Over the past week, the price of gasoline (petrol) increased again, going up another penny, bringing it up to 1.54 a liter. However, with the pound weakening against the dollar, the price of an equivalent U.S. gallon fell from $7.33 to $7.26. Meanwhile, the price of a liter of diesel dropped to £1.565 a liter.
“Writing a book is a horrible, exhausting struggle, like a long bout of some painful illness. One would never undertake such a thing if one were not driven on by some demon whom one can neither resist nor understand.” — George Orwell. Compliments of https://selfpublishing.com/writing-quotes/.

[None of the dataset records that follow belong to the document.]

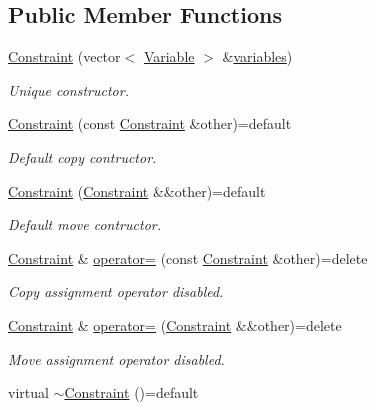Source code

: \subsection*{Public Member Functions}
\begin{DoxyCompactItemize}
\item 
\hyperlink{classghost_1_1Constraint_a5aff0899e4c035709f2198b37d269e3b}{Constraint} (vector$<$ \hyperlink{classghost_1_1Variable}{Variable} $>$ \&\hyperlink{classghost_1_1Constraint_aff0c784579a9d69524be3dc9c0068302}{variables})
\begin{DoxyCompactList}\small\item\em Unique constructor. \end{DoxyCompactList}\item 
\hyperlink{classghost_1_1Constraint_a12f4e85434d02d6fe0a2a95fa7ff6a56}{Constraint} (const \hyperlink{classghost_1_1Constraint}{Constraint} \&other)=default
\begin{DoxyCompactList}\small\item\em Default copy contructor. \end{DoxyCompactList}\item 
\hyperlink{classghost_1_1Constraint_af90f09c362cb7eea3f92ed2814f26f20}{Constraint} (\hyperlink{classghost_1_1Constraint}{Constraint} \&\&other)=default
\begin{DoxyCompactList}\small\item\em Default move contructor. \end{DoxyCompactList}\item 
\hyperlink{classghost_1_1Constraint}{Constraint} \& \hyperlink{classghost_1_1Constraint_a002177e11deecee2db240c9ff4647008}{operator=} (const \hyperlink{classghost_1_1Constraint}{Constraint} \&other)=delete
\begin{DoxyCompactList}\small\item\em Copy assignment operator disabled. \end{DoxyCompactList}\item 
\hyperlink{classghost_1_1Constraint}{Constraint} \& \hyperlink{classghost_1_1Constraint_a2d220b6c65e9c5456bdbc49944a0b52c}{operator=} (\hyperlink{classghost_1_1Constraint}{Constraint} \&\&other)=delete
\begin{DoxyCompactList}\small\item\em Move assignment operator disabled. \end{DoxyCompactList}\item 
virtual \hyperlink{classghost_1_1Constraint_aebea8263c24d0c3a5328c20ee0006f32}{$\sim$\+Constraint} ()=default

\end{DoxyCompactItemize}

So who was born on this date in history? Let’s find out who in the writing world was born on 10 September, the second Sunday of the month. (Compliments of https://www.onthisday.com/birthdays/):
Thomas Sydenham, English physician and author of “Observationes Medicae”; Hannah Webster Foster, American author (The Coquette; or, The History of Eliza Wharton); Charles Peirce, American scientist and philosopher known as “the father of pragmatism”; saac Kauffman Funk, American publisher (Funk & Wagnalls); Jeppe Aakjær, Danish poet and novelist (Bondens Søn); Georgia Douglas Johnson, African American poet and playwright (Autumn Love Cycle); Euphemia “Phemia” Molkenboer, Dutch author and poster artist; Berthold Altaner, German Catholic church historian (Patrologie), and educator; Carl Van Doren, American literary critic and biographer (“Benjamin Franklin” – Pulitzer Prize, 1939); Hilda Doolittle, American poetess (Imagist movement); Franz Werfel, Austrian-Bohemian novelist, playwright, and poet (Mirror Man, The Forty Days of Musa Dagh); Viswanatha Satyanarayana, Indian Telugu writer (Ramayana Kalpa Vrukshamu, Veyipadagalu); Georges Bataille, French writer; Toivo Pekkanen, Finnish writer (Wegwerkers); William Oliver Everson, American poet; Franfo Fortini [Franco Lattes], Italian poet; Miguel Serrano, Chilean author, diplomat and fascist (Esoteric Hitlerism); Lex van Delden [Alexander Zwaap], Dutch composer and writer (Canto della Guerra); Leo P. Kelley, American sci-fi author (Dead Moon, Vacation in Space); Bo Goldman, American Academy Award-winning screenwriter (One Flew Over the Cuckoo’s Nest; Melvin and Howard), and playwright; Mary Oliver, American poet (1984 Pulitzer Prize); Jared Diamond, American biologist and author (Guns, Germs and Steel); Stephen Jason Gould, American paleontologist and popular science writer; Neale Donald Walsch, American author (Conversations with God); Zhang Chengzhi, Chinese writer (History of the Soul); Gerry Conway, Marvel comics writer (Punisher); Chris Columbus, American film writer/director (Mrs Doubtfire, Nine Months); and Anurag Kashyap, Indian film director, writer, producer and actor (Gangs of Wasseypur, Satya, Black Friday).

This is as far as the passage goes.